## REQUIRED WORK
Produce the same data once more, line for line.
'''
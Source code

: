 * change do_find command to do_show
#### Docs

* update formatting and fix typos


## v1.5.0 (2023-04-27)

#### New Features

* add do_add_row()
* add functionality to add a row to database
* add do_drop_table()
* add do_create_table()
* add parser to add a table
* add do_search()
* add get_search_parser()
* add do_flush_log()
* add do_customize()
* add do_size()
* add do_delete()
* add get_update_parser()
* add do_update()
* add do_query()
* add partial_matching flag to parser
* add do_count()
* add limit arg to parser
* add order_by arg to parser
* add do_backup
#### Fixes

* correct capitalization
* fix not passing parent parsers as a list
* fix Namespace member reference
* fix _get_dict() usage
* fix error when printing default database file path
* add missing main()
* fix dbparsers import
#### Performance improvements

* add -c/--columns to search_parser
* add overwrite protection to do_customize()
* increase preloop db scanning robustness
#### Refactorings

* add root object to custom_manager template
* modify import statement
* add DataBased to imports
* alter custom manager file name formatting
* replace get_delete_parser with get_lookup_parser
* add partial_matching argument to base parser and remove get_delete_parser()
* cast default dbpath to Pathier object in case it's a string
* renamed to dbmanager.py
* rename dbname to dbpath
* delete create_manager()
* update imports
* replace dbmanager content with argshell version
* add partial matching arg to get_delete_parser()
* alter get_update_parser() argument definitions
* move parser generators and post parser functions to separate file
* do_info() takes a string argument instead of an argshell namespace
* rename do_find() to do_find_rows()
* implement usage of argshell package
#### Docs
'''
## RESPONSE
Source code

: * change do_find command to do_show
#### Docs

* update formatting and fix typos


## v1.5.0 (2023-04-27)

#### New Features

* add do_add_row()
* add functionality to add a row to database
* add do_drop_table()
* add do_create_table()
* add parser to add a table
* add do_search()
* add get_search_parser()
* add do_flush_log()
* add do_customize()
* add do_size()
* add do_delete()
* add get_update_parser()
* add do_update()
* add do_query()
* add partial_matching flag to parser
* add do_count()
* add limit arg to parser
* add order_by arg to parser
* add do_backup
#### Fixes

* correct capitalization
* fix not passing parent parsers as a list
* fix Namespace member reference
* fix _get_dict() usage
* fix error when printing default database file path
* add missing main()
* fix dbparsers import
#### Performance improvements

* add -c/--columns to search_parser
* add overwrite protection to do_customize()
* increase preloop db scanning robustness
#### Refactorings

* add root object to custom_manager template
* modify import statement
* add DataBased to imports
* alter custom manager file name formatting
* replace get_delete_parser with get_lookup_parser
* add partial_matching argument to base parser and remove get_delete_parser()
* cast default dbpath to Pathier object in case it's a string
* renamed to dbmanager.py
* rename dbname to dbpath
* delete create_manager()
* update imports
* replace dbmanager content with argshell version
* add partial matching arg to get_delete_parser()
* alter get_update_parser() argument definitions
* move parser generators and post parser functions to separate file
* do_info() takes a string argument instead of an argshell namespace
* rename do_find() to do_find_rows()
* implement usage of argshell package
#### Docs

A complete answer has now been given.